Coming Home (7ish Years Later)
- emilyklein
- Mar 20
- 4 min read

I digress though…. Conner would have been 2 1/2 when I last wrote and I think right around then was when I started preschool back up. So any time that I had without the kids was to do preschool. I did take Mondays… and the intention with Mondays was definitely to carve out time to write. But then I think Mondays grew into errands, workouts, and chores. The time to write became less frequent. I also think I started writing more on Instagram and using it as a photo album/journal for our family (and mostly myself)…. I got a subscription to Chatbooks and they would send me books with my posts automatically and it was so nice getting photos and my IG posts printed out. Instagram was easy and I didn’t have much time to write- so a photo and couple paragraph post was perfect. But for awhile now, I have also felt a bit paralyzed before posting on IG and would keep things pretty surface and general. And here I am left craving more…. there’s sooo much more I need to get out.

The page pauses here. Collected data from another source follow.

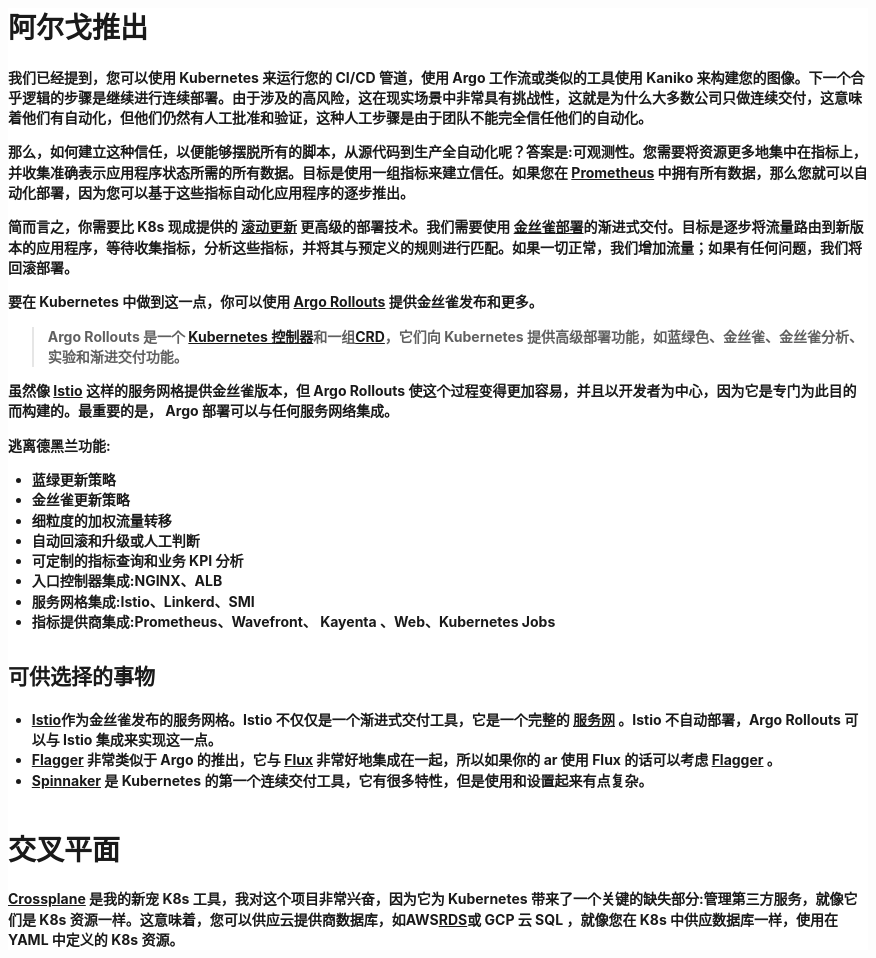 # ****阿尔戈推出****

****我们已经提到，您可以使用 Kubernetes 来运行您的 CI/CD 管道，使用 Argo 工作流或类似的工具使用 Kaniko 来构建您的图像。下一个合乎逻辑的步骤是继续进行**连续部署**。由于涉及的高风险，这在现实场景中非常具有挑战性，这就是为什么大多数公司只做**连续交付**，这意味着他们有自动化，但他们仍然有人工批准和验证，这种人工步骤是由于团队**不能完全信任他们的自动化。******

****那么，如何建立这种信任，以便能够摆脱所有的脚本，从源代码到生产全自动化呢？答案是:**可观测性**。您需要将资源更多地集中在指标上，并收集准确表示应用程序状态所需的所有数据。目标是使用一组指标来建立信任。如果您在 [**Prometheus**](https://prometheus.io/) 中拥有所有数据，那么您就可以自动化部署，因为您可以基于这些指标自动化应用程序的逐步推出。****

****简而言之，你需要比 K8s 现成提供的 [**滚动更新**](https://www.educative.io/blog/kubernetes-deployments-strategies) 更高级的部署技术。我们需要使用 [**金丝雀**部署](https://semaphoreci.com/blog/what-is-canary-deployment)的渐进式交付。目标是逐步将流量路由到新版本的应用程序，等待收集指标，分析这些指标，并将其与预定义的规则进行匹配。如果一切正常，我们增加流量；如果有任何问题，我们将回滚部署。****

****要在 Kubernetes 中做到这一点，你可以使用 [**Argo Rollouts**](https://argoproj.github.io/argo-rollouts/) 提供金丝雀发布和更多。****

> ****Argo Rollouts 是一个 [Kubernetes 控制器](https://kubernetes.io/docs/concepts/architecture/controller/)和一组[CRD](https://kubernetes.io/docs/concepts/extend-kubernetes/api-extension/custom-resources/)，它们向 Kubernetes 提供高级部署功能，如蓝绿色、金丝雀、金丝雀分析、实验和渐进交付功能。****

****虽然像 [**Istio**](https://istio.io/) 这样的服务网格提供金丝雀版本，但 Argo Rollouts 使这个过程变得更加容易，并且以开发者为中心，因为它是专门为此目的而构建的。最重要的是， **Argo 部署**可以与任何服务网络集成。****

******逃离德黑兰功能:******

*   ****蓝绿更新策略****
*   ****金丝雀更新策略****
*   ****细粒度的加权流量转移****
*   ****自动回滚和升级或人工判断****
*   ****可定制的指标查询和业务 KPI 分析****
*   ****入口控制器集成:NGINX、ALB****
*   ****服务网格集成:Istio、Linkerd、SMI****
*   ****指标提供商集成:Prometheus、Wavefront、 **Kayenta** 、Web、Kubernetes Jobs****

## ****可供选择的事物****

*   ****[**Istio**](https://istio.io/)**作为金丝雀发布的服务网格。Istio 不仅仅是一个渐进式交付工具，它是一个完整的 [**服务网**](https://en.wikipedia.org/wiki/Service_mesh) 。Istio 不自动部署，Argo Rollouts 可以与 Istio 集成来实现这一点。******
*   ****[**Flagger**](https://flagger.app/) 非常类似于 Argo 的推出，它与 [**Flux**](https://fluxcd.io/) 非常好地集成在一起，所以如果你的 ar 使用 Flux 的话可以考虑 [Flagger](https://flagger.app/) 。****
*   ****[**Spinnaker**](https://spinnaker.io/) 是 Kubernetes 的第一个连续交付工具，它有很多特性，但是使用和设置起来有点复杂。****

# ****交叉平面****

****[**Crossplane**](https://crossplane.io/) 是我的新宠 **K8s** 工具，我对这个项目非常兴奋，因为它为 Kubernetes 带来了一个关键的缺失部分:**管理第三方服务，就像它们是 K8s 资源一样**。这意味着，您可以供应云提供商数据库，如**AWS**[**RDS**](https://aws.amazon.com/rds/)或 **GCP** **云 SQL** ，就像您在 K8s 中供应数据库一样，使用在 **YAML** 中定义的 K8s 资源。****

In 2024 I chose the world alignment for my word of the year. My intention was to get back into alignment with my higher self, God, Spirit, my authenticity, my voice, the people that are best for me, etc etc…. to be aligned with that which served my highest path. In setting out on that path, that caused a bit of unexpected pain and grief. (ie friendships departing, detoxing from habits that have become comfortable, and a lot more alone time),….. In every situation that was causing this discomfort though, I KNEW that Spirit/God would not lead me astray and that I had to trust that certain people weren’t in alignment with what was best for me-EVEN IF IT WAS PAINFUL in the letting go. Even if I wanted to try and control things. The people pleaser, heart centered Leo in me wanted to make things ok and just sweep stuff under the rug. I didn’t want to listen to the signs that my body and heart had been telling me for awhile. It was much easier to just keep the sugar coating on everything. But as my meditation practice grew stronger (Evolve by Erika), I committed to my morning pages, and I cleaned up what I was letting into my body and mind; most things became more and more clear in all aspects of my life and I knew that as I was aligning, I was also letting go and I needed to trust that process to allow room for the beneficial things to come back in. It meant getting physically stronger (thank you Heated Haleiwa), drinking less alcohol (and being mindful when I did drink), reading more books, curating a smaller circle of friends (this was/is VERY VERY hard for me!!), eating earlier in the night, not taking everything personally (or maybe not caring if it was personal if I knew my heart and intentions were true to me), choosing family over everything, and the list goes on. The Mel Robbins book “Let Them” was so instrumental in my path of alignment in regards to people around me.
As January 2025 drew closer, I started thinking about what my new word would be…. but then I had a session with a foot zoner on December 30th…. and apparently I wasn’t fully aligned. :)… I had a wonderful session, and I was told that I had Dormant EBV amongst some other things going on. I was all on board and ordered the supplements the next morning that she had recommended. And then being that it was New Year’s Eve, I drank a bunch, stayed up late, and woke up the next day feeling AWFUL…. and was in bed for about 6 days with crazy aches and a low grade fever…. I truly believe that this was the beginning of a healing crisis that I needed on a deep internal level… another layer of alignment. I felt so awful that I wasn’t drinking coffee and was eating super healthy and light. So I figured- why not just start a heavy metal cleanse when I’m feeling better?!….. On January 8th, I started a 10 day parasite and heavy metal cleanse called The Sanctuary. More on this experience here.
After the cleanse, I felt SO clear. More aligned than I had in about 7 years I kept saying. So maybe my 7 year detour from alignment and writing/expressing was what I needed during that period. Life is funny. It’s all about the journey, not the destination they say. I agree. And I guess this means to enjoy even the detours away from what we know is true for our paths. Even if we know the path of our heart, we sometimes lose our way a little. I don’t think I lost the way, I think I was just letting my soul have a human experience. And the human part of me really thought that I could get away from doing the things my soul needed. Yet I truly trust that I found my way back here 7ish years later- the day of the astrological New Year…. The aligned me is ready and excited to move forward with my new words/symbols.